DIRECTIONS >> Of all the lines below, output only those starting at the one with "## Funny Marco" and ending at the one with "- [https://neytirix.shop](https://neytirix.shop)", both ends included, exactly as written.

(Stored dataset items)
★ ★ ★ ★ ★ ★ ★
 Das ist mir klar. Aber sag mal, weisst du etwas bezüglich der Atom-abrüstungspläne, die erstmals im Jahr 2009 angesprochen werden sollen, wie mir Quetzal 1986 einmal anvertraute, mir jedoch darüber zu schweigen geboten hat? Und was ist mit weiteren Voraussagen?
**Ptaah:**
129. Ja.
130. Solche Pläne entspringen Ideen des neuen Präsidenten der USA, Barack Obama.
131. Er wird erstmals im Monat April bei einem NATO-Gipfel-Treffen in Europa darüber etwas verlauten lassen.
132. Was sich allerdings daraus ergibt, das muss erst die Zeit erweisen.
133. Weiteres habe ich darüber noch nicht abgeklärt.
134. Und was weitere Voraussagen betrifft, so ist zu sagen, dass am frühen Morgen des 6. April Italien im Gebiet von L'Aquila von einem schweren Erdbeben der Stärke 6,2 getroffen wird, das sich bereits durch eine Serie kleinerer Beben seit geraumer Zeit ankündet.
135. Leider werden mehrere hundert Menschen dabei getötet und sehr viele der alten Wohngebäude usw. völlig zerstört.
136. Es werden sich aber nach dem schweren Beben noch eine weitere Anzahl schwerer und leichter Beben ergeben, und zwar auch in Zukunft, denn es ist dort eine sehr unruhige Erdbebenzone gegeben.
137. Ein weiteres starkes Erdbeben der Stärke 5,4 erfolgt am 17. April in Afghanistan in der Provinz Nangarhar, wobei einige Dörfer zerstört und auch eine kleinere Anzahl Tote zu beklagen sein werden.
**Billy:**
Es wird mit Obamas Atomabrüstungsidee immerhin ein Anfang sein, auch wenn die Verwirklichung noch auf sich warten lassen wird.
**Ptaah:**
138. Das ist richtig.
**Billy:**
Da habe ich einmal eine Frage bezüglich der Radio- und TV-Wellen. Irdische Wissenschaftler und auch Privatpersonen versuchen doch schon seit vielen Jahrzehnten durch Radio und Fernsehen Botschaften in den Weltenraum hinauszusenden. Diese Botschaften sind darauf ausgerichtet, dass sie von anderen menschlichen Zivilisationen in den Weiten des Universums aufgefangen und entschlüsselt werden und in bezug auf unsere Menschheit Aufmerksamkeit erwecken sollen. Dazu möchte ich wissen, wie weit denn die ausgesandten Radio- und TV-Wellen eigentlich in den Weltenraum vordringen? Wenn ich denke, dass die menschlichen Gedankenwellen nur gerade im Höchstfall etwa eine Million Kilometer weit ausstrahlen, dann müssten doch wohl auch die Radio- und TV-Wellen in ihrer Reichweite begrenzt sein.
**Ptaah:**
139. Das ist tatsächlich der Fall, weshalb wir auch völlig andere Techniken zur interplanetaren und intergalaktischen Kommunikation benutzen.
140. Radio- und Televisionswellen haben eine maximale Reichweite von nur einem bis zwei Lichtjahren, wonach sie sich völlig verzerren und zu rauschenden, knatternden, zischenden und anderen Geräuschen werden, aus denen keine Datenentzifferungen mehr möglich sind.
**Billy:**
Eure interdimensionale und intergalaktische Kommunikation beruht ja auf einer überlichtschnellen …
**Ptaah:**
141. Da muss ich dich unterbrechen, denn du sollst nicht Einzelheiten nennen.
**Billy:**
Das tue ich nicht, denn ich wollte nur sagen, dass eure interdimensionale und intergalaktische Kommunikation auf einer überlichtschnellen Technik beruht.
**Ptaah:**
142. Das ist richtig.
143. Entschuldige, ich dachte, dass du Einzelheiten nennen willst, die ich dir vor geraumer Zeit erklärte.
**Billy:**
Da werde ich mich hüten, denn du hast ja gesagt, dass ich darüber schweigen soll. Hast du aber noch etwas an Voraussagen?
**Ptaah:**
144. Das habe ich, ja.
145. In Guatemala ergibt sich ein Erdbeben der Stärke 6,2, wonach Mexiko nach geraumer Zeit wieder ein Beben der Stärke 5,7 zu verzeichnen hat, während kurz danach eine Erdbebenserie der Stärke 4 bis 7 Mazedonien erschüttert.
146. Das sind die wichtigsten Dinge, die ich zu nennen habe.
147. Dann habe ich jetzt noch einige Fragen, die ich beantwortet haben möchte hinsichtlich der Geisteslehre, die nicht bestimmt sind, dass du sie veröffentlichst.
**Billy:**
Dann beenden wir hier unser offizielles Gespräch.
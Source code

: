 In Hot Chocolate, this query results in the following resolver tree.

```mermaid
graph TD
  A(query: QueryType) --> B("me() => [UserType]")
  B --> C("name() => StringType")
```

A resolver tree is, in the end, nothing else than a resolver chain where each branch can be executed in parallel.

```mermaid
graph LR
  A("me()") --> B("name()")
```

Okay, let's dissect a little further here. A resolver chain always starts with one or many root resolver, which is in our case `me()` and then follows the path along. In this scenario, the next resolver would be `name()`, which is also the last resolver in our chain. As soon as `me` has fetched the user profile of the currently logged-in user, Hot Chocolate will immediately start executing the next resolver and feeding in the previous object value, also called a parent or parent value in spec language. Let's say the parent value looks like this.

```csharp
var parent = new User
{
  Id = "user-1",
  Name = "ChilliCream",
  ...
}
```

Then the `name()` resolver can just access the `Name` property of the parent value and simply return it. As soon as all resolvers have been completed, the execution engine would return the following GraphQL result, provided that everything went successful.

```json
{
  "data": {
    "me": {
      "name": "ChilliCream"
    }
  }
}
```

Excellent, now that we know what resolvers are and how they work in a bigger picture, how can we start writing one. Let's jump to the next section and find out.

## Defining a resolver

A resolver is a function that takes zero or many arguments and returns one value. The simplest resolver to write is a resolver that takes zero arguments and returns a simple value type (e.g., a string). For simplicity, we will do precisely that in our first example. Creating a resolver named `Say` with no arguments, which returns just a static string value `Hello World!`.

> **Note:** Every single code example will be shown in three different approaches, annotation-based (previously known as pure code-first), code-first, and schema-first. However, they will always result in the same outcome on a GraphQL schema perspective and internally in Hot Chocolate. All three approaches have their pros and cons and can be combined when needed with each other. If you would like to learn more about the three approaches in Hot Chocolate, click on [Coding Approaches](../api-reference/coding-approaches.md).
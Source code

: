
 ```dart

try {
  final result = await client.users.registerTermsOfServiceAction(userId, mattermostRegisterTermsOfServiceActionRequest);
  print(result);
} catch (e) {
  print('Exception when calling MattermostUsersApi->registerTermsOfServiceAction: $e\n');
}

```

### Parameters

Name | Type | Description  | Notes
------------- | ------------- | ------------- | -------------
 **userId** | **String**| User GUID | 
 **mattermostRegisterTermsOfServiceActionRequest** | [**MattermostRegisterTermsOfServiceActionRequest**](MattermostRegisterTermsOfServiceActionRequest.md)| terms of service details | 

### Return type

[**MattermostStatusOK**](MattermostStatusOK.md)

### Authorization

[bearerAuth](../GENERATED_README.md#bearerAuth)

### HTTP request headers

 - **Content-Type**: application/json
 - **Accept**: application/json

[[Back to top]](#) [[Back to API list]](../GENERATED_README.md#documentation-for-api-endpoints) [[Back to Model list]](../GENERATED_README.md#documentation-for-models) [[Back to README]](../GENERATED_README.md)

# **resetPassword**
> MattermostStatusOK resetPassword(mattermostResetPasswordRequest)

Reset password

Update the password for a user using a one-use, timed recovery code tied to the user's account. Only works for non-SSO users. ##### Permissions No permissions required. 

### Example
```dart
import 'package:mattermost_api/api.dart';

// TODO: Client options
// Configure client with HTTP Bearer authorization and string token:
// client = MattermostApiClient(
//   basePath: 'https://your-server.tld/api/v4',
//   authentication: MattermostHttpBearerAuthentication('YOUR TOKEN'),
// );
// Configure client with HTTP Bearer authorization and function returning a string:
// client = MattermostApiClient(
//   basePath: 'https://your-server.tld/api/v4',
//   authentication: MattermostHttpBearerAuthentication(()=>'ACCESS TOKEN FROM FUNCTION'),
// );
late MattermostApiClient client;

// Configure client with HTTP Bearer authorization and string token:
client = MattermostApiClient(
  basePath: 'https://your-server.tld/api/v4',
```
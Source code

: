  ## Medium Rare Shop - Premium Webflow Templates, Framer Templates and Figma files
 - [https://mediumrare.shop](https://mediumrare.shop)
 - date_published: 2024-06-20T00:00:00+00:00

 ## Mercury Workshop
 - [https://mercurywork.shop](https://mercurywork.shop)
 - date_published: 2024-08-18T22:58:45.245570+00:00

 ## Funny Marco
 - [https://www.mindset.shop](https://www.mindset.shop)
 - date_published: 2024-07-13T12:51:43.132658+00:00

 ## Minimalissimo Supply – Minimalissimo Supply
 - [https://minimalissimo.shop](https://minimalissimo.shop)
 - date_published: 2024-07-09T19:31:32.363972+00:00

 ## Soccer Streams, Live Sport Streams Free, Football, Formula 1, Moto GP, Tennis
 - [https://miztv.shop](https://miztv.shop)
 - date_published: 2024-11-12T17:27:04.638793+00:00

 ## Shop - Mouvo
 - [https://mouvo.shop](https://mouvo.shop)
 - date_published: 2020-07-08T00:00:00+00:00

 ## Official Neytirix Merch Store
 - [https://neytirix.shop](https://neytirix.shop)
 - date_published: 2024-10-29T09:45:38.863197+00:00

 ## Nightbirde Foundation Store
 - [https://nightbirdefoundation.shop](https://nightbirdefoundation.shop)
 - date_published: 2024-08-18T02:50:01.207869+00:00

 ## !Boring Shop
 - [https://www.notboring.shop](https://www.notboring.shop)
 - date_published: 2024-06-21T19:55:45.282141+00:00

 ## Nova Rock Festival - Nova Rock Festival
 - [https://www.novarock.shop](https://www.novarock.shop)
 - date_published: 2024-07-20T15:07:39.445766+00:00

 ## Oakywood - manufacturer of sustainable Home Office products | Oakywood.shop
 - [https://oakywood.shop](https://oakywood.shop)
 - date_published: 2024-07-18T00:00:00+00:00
★ ★ ★ ★ ★ ★ ★
TASK RESPONSE >>
 ## Funny Marco
 - [https://www.mindset.shop](https://www.mindset.shop)
 - date_published: 2024-07-13T12:51:43.132658+00:00

 ## Minimalissimo Supply – Minimalissimo Supply
 - [https://minimalissimo.shop](https://minimalissimo.shop)
 - date_published: 2024-07-09T19:31:32.363972+00:00

 ## Soccer Streams, Live Sport Streams Free, Football, Formula 1, Moto GP, Tennis
 - [https://miztv.shop](https://miztv.shop)
 - date_published: 2024-11-12T17:27:04.638793+00:00

 ## Shop - Mouvo
 - [https://mouvo.shop](https://mouvo.shop)
 - date_published: 2020-07-08T00:00:00+00:00

 ## Official Neytirix Merch Store
 - [https://neytirix.shop](https://neytirix.shop)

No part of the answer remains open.